Oman Employment Legislation Changes 2024

Oman Employment Legislation Changes 2024

Businesses in Oman will need to be ready to implement these new regulations for their employees in 2024

The year 2024 sees significant changes in Oman’s employment policies, with the introduction of new legislation aimed at improving the labour market, ensuring fair treatment of employees, and promoting economic growth. These changes reflect the government’s goal of creating a more sustainable workforce and increasing local job opportunities.

Here are some of the key changes that employers in Oman must be aware of in order to remain compliant and ensure smooth operations.

1. Omanization Policy

The Omanization policy was introduced to increase job opportunities for Omani nationals by setting quotas for the employment of locals in different sectors. This policy aims to reduce the country’s dependency on expatriate workers and to build a sustainable workforce using their own labour force. This policy has been further strengthened in 2024. This policy mandates the hiring of Omani nationals in specific sectors and positions to reduce unemployment among locals and decrease the country’s reliance on expatriate workers.

Disclosure Requirements

Every establishment must now publish an annual workforce localization plan. This plan must be publicly available at the workplace and on the company’s official website. The report must detail the number of Omani workers employed, their salaries, gender distribution, and information on any job vacancies. This level of transparency is crucial for ensuring compliance with Omanization targets and fostering local talent.

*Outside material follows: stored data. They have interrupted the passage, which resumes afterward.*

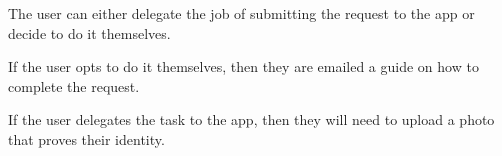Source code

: \begin{minipage}{\textwidth}
  \centering
  \begin{minipage}[t]{4.6cm}
    \vspace{0pt}
    \centering
    \begin{minipage}{4.4cm}
      The user can either delegate the job of submitting the request to the app or decide to do it themselves.
    \end{minipage}
  \end{minipage}
  \begin{minipage}[t]{4.6cm}
    \vspace{0pt}
    \centering
    \begin{minipage}{4.4cm}
      If the user opts to do it themselves, then they are emailed a guide on how to complete the request.
    \end{minipage}
  \end{minipage}
  \begin{minipage}[t]{4.6cm}
    \vspace{0pt}
    \centering
    \begin{minipage}{4.4cm}
      If the user delegates the task to the app, then they will need to upload a photo that proves their identity.
    \end{minipage}
  \end{minipage}
\end{minipage}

Leadership Training for Omanis

Employers are required to devise a concrete plan for appointing and training Omani nationals for leadership roles, ensuring the effective implementation of Omanization across all levels of the organization.

Termination of Non-Omani Workers

The law facilitates the termination of expatriates if an Omani worker is qualified to replace them in the same position. This measure strengthens the transition towards a predominantly local workforce while allowing businesses to maintain operational efficiency.

Prohibited Professions for Non-Omani Workers

The policy also includes a list of professions that are prohibited for non-Omani workers, aimed at ensuring that Omani nationals are prioritized for these roles.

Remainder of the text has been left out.